■ **WORK TO BE COMPLETED**: In the listing below, the lines starting with the line with "1. [守护韦东奕纯粹学者的底色]-[2121641]" and going on through the line with "1. [高考物理]-[2122745]" are to be reproduced exactly, and only those.

(DATASET EXCERPTS Opens)

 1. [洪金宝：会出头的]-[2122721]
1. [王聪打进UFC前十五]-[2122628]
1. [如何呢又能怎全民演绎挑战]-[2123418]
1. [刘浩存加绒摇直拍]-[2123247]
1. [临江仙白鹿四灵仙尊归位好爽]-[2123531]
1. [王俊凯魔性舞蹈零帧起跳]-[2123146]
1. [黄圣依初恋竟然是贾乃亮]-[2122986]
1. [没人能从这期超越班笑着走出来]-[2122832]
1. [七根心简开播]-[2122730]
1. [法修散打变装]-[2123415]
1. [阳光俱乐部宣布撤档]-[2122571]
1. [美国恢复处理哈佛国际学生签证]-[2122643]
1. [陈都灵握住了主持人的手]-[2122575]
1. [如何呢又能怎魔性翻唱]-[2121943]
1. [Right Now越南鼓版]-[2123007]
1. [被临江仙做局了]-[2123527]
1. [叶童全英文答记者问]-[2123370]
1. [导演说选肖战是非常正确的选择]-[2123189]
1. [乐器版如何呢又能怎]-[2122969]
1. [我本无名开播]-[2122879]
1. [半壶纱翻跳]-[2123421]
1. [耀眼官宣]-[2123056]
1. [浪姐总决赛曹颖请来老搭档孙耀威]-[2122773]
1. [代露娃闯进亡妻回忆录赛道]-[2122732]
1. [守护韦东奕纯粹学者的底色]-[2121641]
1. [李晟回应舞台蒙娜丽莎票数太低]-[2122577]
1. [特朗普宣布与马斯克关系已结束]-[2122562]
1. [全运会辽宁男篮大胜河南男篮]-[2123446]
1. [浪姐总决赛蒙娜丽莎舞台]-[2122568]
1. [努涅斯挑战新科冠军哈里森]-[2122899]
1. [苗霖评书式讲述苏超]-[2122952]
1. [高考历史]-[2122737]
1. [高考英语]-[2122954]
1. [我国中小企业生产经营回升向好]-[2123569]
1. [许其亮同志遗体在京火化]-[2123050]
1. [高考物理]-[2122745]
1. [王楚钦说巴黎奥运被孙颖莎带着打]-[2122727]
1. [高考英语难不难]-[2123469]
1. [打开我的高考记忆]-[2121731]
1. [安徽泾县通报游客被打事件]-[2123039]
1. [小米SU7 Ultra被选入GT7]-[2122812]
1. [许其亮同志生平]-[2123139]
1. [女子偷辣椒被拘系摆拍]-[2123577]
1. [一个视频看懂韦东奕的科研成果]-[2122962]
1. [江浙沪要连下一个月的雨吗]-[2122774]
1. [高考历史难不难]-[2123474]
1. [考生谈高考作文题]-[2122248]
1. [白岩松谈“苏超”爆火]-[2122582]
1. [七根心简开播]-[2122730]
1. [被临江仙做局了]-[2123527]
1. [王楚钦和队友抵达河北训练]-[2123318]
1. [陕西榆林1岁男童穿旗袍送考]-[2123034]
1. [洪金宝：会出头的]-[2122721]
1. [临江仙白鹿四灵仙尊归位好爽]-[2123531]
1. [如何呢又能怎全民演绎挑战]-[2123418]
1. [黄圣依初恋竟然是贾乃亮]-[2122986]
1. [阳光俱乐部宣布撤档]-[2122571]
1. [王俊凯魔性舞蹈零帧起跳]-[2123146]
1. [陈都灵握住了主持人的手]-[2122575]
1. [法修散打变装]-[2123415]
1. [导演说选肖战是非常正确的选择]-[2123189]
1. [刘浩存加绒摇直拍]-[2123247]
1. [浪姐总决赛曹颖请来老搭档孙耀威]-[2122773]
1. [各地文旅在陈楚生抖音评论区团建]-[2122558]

(DATASET EXCERPTS Closes)

■ **RESULT FOR THIS EXERCISE**:
1. [守护韦东奕纯粹学者的底色]-[2121641]
1. [李晟回应舞台蒙娜丽莎票数太低]-[2122577]
1. [特朗普宣布与马斯克关系已结束]-[2122562]
1. [全运会辽宁男篮大胜河南男篮]-[2123446]
1. [浪姐总决赛蒙娜丽莎舞台]-[2122568]
1. [努涅斯挑战新科冠军哈里森]-[2122899]
1. [苗霖评书式讲述苏超]-[2122952]
1. [高考历史]-[2122737]
1. [高考英语]-[2122954]
1. [我国中小企业生产经营回升向好]-[2123569]
1. [许其亮同志遗体在京火化]-[2123050]
1. [高考物理]-[2122745]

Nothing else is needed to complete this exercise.